> [Task instructions]: Each line of the data below that holds the word "Preview" is to be reported in full.

> [Listed records]:
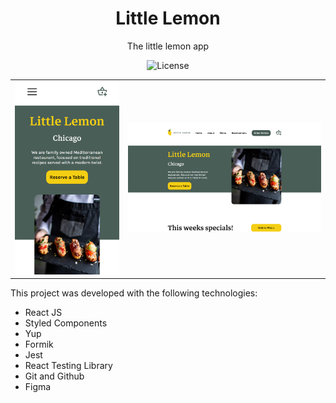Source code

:<h1 align="center"> Little Lemon  </h1>

<p align="center">
The little lemon app  <br/>
</p>



<p align="center">
  <img alt="License" src="https://img.shields.io/static/v1?label=license&message=MIT&color=49AA26&labelColor=000000">
</p>

<table>
  <tbody>
    <tr>
      <td>
        <img alt="Mobile Preview of Little Lemon Web App." width="100%" src="./.github/mobile_preview.png">
      </td>
      <td>
        <img alt="Preview of Little Lemon Web App." width="100%" src="./.github/desktop_preview.png">
      </td>
    </tr>
  </tbody>
</table>






<div>
This project was developed with the following technologies:

- React JS
- Styled Components
- Yup
- Formik
- Jest
- React Testing Library
- Git and Github
- Figma
</div>

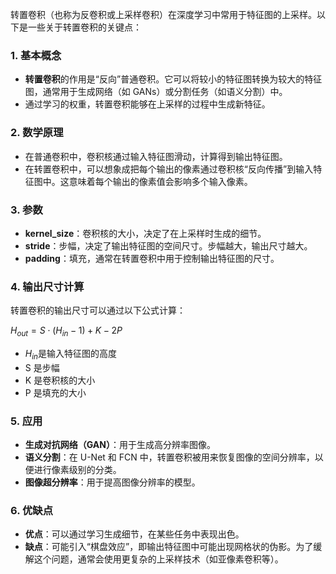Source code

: 转置卷积（也称为反卷积或上采样卷积）在深度学习中常用于特征图的上采样。以下是一些关于转置卷积的关键点：

### 1. 基本概念

- **转置卷积**的作用是“反向”普通卷积。它可以将较小的特征图转换为较大的特征图，通常用于生成网络（如 GANs）或分割任务（如语义分割）中。
- 通过学习的权重，转置卷积能够在上采样的过程中生成新特征。

### 2. 数学原理

- 在普通卷积中，卷积核通过输入特征图滑动，计算得到输出特征图。
- 在转置卷积中，可以想象成把每个输出的像素通过卷积核“反向传播”到输入特征图中。这意味着每个输出的像素值会影响多个输入像素。

### 3. 参数

- **kernel_size**：卷积核的大小，决定了在上采样时生成的细节。
- **stride**：步幅，决定了输出特征图的空间尺寸。步幅越大，输出尺寸越大。
- **padding**：填充，通常在转置卷积中用于控制输出特征图的尺寸。

### 4. 输出尺寸计算

转置卷积的输出尺寸可以通过以下公式计算：

$H_{out}​=S⋅(H_{in}​−1)+K−2P$


- $H_{in}$​ 是输入特征图的高度
- S 是步幅
- K 是卷积核的大小
- P 是填充的大小

### 5. 应用

- **生成对抗网络（GAN）**：用于生成高分辨率图像。
- **语义分割**：在 U-Net 和 FCN 中，转置卷积被用来恢复图像的空间分辨率，以便进行像素级别的分类。
- **图像超分辨率**：用于提高图像分辨率的模型。

### 6. 优缺点

- **优点**：可以通过学习生成细节，在某些任务中表现出色。
- **缺点**：可能引入“棋盘效应”，即输出特征图中可能出现网格状的伪影。为了缓解这个问题，通常会使用更复杂的上采样技术（如亚像素卷积等）。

> [Answer area]:
        <img alt="Mobile Preview of Little Lemon Web App." width="100%" src="./.github/mobile_preview.png">
        <img alt="Preview of Little Lemon Web App." width="100%" src="./.github/desktop_preview.png">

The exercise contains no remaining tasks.